- Opening Delimiter -
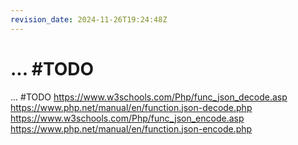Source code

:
 ```yaml
---
revision_date: 2024-11-26T19:24:48Z
---
```

# ... #TODO
... #TODO
https://www.w3schools.com/Php/func_json_decode.asp
https://www.php.net/manual/en/function.json-decode.php
https://www.w3schools.com/Php/func_json_encode.asp
https://www.php.net/manual/en/function.json-encode.php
- Closing Delimiter -
### WHAT NEEDS TO BE DONE
Check each line of the data above for the string "https", and copy the ones that have it.

### SOLUTION
https://www.w3schools.com/Php/func_json_decode.asp
https://www.php.net/manual/en/function.json-decode.php
https://www.w3schools.com/Php/func_json_encode.asp
https://www.php.net/manual/en/function.json-encode.php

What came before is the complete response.